TASK ITEM:
Keep the wording of every entry intact in your copy, and omit the pictures.

(Dataset records)
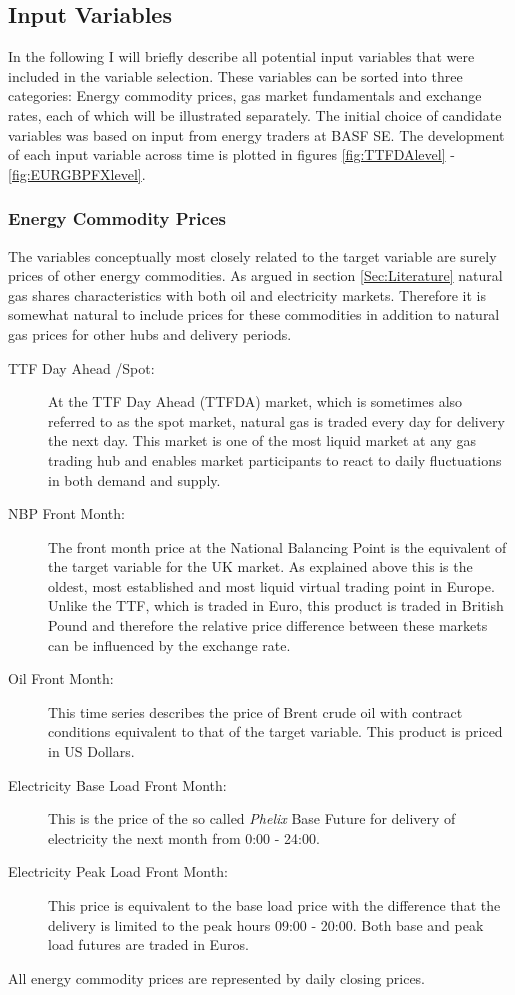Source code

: \subsection{Input Variables}\label{Sec:Input}
In the following I will briefly describe all potential input variables that were included in the variable selection. These variables can be sorted into three categories: Energy commodity prices, gas market fundamentals and exchange rates, each of which will be illustrated separately. The initial choice of candidate variables was based on input from energy traders at BASF SE. The development of each input variable across time is plotted in figures  \ref{fig:TTFDAlevel} - \ref{fig:EURGBPFXlevel}.
\subsubsection{Energy Commodity Prices}
The variables conceptually most closely related to the target variable are surely prices of other energy commodities. As argued in  section \ref{Sec:Literature} natural gas shares characteristics with both oil and electricity markets. Therefore it is somewhat natural to include prices for these commodities in addition to natural gas prices for other hubs and delivery periods.
\begin{description}
\item[TTF Day Ahead /Spot:] At the TTF Day Ahead (TTFDA) market, which is sometimes also referred to as the spot market, natural gas is traded every day for delivery the next day. This market is one of the most liquid market at any gas trading hub and enables market participants to react to daily fluctuations in both demand and supply.
\item[NBP Front Month:] The front month price at the National Balancing Point is the equivalent of the target variable for the UK market. As explained above this is the oldest, most established and most liquid virtual trading point in Europe. Unlike the TTF, which is traded in Euro, this product is traded in British Pound and therefore the relative price difference between these markets can be influenced by the exchange rate.
\item[Oil Front Month:] This time series describes the price of  Brent crude oil with contract conditions equivalent to that of the target variable. This product is priced in US Dollars.
\item[Electricity Base Load Front Month:] This is the price of the so called \textit{Phelix} Base Future for delivery of electricity the next month from 0:00 - 24:00.
\item[Electricity Peak Load Front Month:] This price is equivalent to the base load price with the difference that the delivery is limited to the peak hours 09:00 - 20:00. Both base and peak load futures are traded in Euros.
\end{description}
All energy commodity prices are represented by daily closing prices.
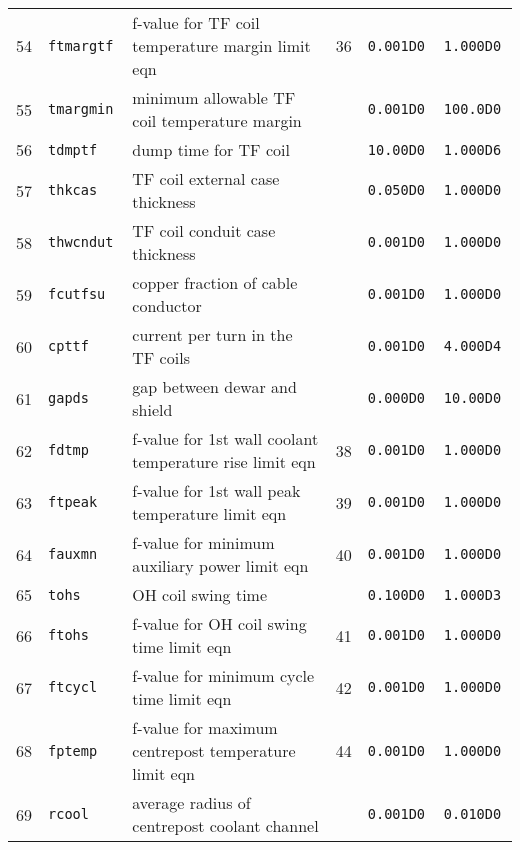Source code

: \begin{table}[tbph]
\begin{center}
\begin{tabular}{||c|l|l|c|c|c||}
54  & \tt ftmargtf    & f-value for TF coil temperature margin limit eqn        & 36        & \tt 0.001D0  & \tt 1.000D0 \\
55  & \tt tmargmin    & minimum allowable TF coil temperature margin            &           & \tt 0.001D0  & \tt 100.0D0 \\
56  & \tt tdmptf      & dump time for TF coil                                   &           & \tt 10.00D0  & \tt 1.000D6 \\
57  & \tt thkcas      & TF coil external case thickness                         &           & \tt 0.050D0  & \tt 1.000D0 \\
58  & \tt thwcndut    & TF coil conduit case thickness                          &           & \tt 0.001D0  & \tt 1.000D0 \\
59  & \tt fcutfsu     & copper fraction of cable conductor                      &           & \tt 0.001D0  & \tt 1.000D0 \\
60  & \tt cpttf       & current per turn in the TF coils                        &           & \tt 0.001D0  & \tt 4.000D4 \\
61  & \tt gapds       & gap between dewar and shield                            &           & \tt 0.000D0  & \tt 10.00D0 \\
62  & \tt fdtmp       & f-value for 1st wall coolant temperature rise limit eqn & 38        & \tt 0.001D0  & \tt 1.000D0 \\
63  & \tt ftpeak      & f-value for 1st wall peak temperature limit eqn         & 39        & \tt 0.001D0  & \tt 1.000D0 \\
64  & \tt fauxmn      & f-value for minimum auxiliary power limit eqn           & 40        & \tt 0.001D0  & \tt 1.000D0 \\
65  & \tt tohs        & OH coil swing time                                      &           & \tt 0.100D0  & \tt 1.000D3 \\
66  & \tt ftohs       & f-value for OH coil swing time limit eqn                & 41        & \tt 0.001D0  & \tt 1.000D0 \\
67  & \tt ftcycl      & f-value for minimum cycle time limit eqn                & 42        & \tt 0.001D0  & \tt 1.000D0 \\
68  & \tt fptemp      & f-value for maximum centrepost temperature limit eqn    & 44        & \tt 0.001D0  & \tt 1.000D0 \\
69  & \tt rcool	      & average radius of centrepost coolant channel            &           & \tt 0.001D0  & \tt 0.010D0 \\

\end{tabular}
\end{center}
\end{table}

RESPONSE TO THIS EXERCISE:
Source code

: \subsection{Input Variables}\label{Sec:Input}
In the following I will briefly describe all potential input variables that were included in the variable selection. These variables can be sorted into three categories: Energy commodity prices, gas market fundamentals and exchange rates, each of which will be illustrated separately. The initial choice of candidate variables was based on input from energy traders at BASF SE. The development of each input variable across time is plotted in figures  \ref{fig:TTFDAlevel} - \ref{fig:EURGBPFXlevel}.
\subsubsection{Energy Commodity Prices}
The variables conceptually most closely related to the target variable are surely prices of other energy commodities. As argued in  section \ref{Sec:Literature} natural gas shares characteristics with both oil and electricity markets. Therefore it is somewhat natural to include prices for these commodities in addition to natural gas prices for other hubs and delivery periods.
\begin{description}
\item[TTF Day Ahead /Spot:] At the TTF Day Ahead (TTFDA) market, which is sometimes also referred to as the spot market, natural gas is traded every day for delivery the next day. This market is one of the most liquid market at any gas trading hub and enables market participants to react to daily fluctuations in both demand and supply.
\item[NBP Front Month:] The front month price at the National Balancing Point is the equivalent of the target variable for the UK market. As explained above this is the oldest, most established and most liquid virtual trading point in Europe. Unlike the TTF, which is traded in Euro, this product is traded in British Pound and therefore the relative price difference between these markets can be influenced by the exchange rate.
\item[Oil Front Month:] This time series describes the price of  Brent crude oil with contract conditions equivalent to that of the target variable. This product is priced in US Dollars.
\item[Electricity Base Load Front Month:] This is the price of the so called \textit{Phelix} Base Future for delivery of electricity the next month from 0:00 - 24:00.
\item[Electricity Peak Load Front Month:] This price is equivalent to the base load price with the difference that the delivery is limited to the peak hours 09:00 - 20:00. Both base and peak load futures are traded in Euros.
\end{description}
All energy commodity prices are represented by daily closing prices.
Source code

: \begin{table}[tbph]
\begin{center}
\begin{tabular}{||c|l|l|c|c|c||}
54  & \tt ftmargtf    & f-value for TF coil temperature margin limit eqn        & 36        & \tt 0.001D0  & \tt 1.000D0 \\
55  & \tt tmargmin    & minimum allowable TF coil temperature margin            &           & \tt 0.001D0  & \tt 100.0D0 \\
56  & \tt tdmptf      & dump time for TF coil                                   &           & \tt 10.00D0  & \tt 1.000D6 \\
57  & \tt thkcas      & TF coil external case thickness                         &           & \tt 0.050D0  & \tt 1.000D0 \\
58  & \tt thwcndut    & TF coil conduit case thickness                          &           & \tt 0.001D0  & \tt 1.000D0 \\
59  & \tt fcutfsu     & copper fraction of cable conductor                      &           & \tt 0.001D0  & \tt 1.000D0 \\
60  & \tt cpttf       & current per turn in the TF coils                        &           & \tt 0.001D0  & \tt 4.000D4 \\
61  & \tt gapds       & gap between dewar and shield                            &           & \tt 0.000D0  & \tt 10.00D0 \\
62  & \tt fdtmp       & f-value for 1st wall coolant temperature rise limit eqn & 38        & \tt 0.001D0  & \tt 1.000D0 \\
63  & \tt ftpeak      & f-value for 1st wall peak temperature limit eqn         & 39        & \tt 0.001D0  & \tt 1.000D0 \\
64  & \tt fauxmn      & f-value for minimum auxiliary power limit eqn           & 40        & \tt 0.001D0  & \tt 1.000D0 \\
65  & \tt tohs        & OH coil swing time                                      &           & \tt 0.100D0  & \tt 1.000D3 \\
66  & \tt ftohs       & f-value for OH coil swing time limit eqn                & 41        & \tt 0.001D0  & \tt 1.000D0 \\
67  & \tt ftcycl      & f-value for minimum cycle time limit eqn                & 42        & \tt 0.001D0  & \tt 1.000D0 \\
68  & \tt fptemp      & f-value for maximum centrepost temperature limit eqn    & 44        & \tt 0.001D0  & \tt 1.000D0 \\
69  & \tt rcool	      & average radius of centrepost coolant channel            &           & \tt 0.001D0  & \tt 0.010D0 \\

\end{tabular}
\end{center}
\end{table}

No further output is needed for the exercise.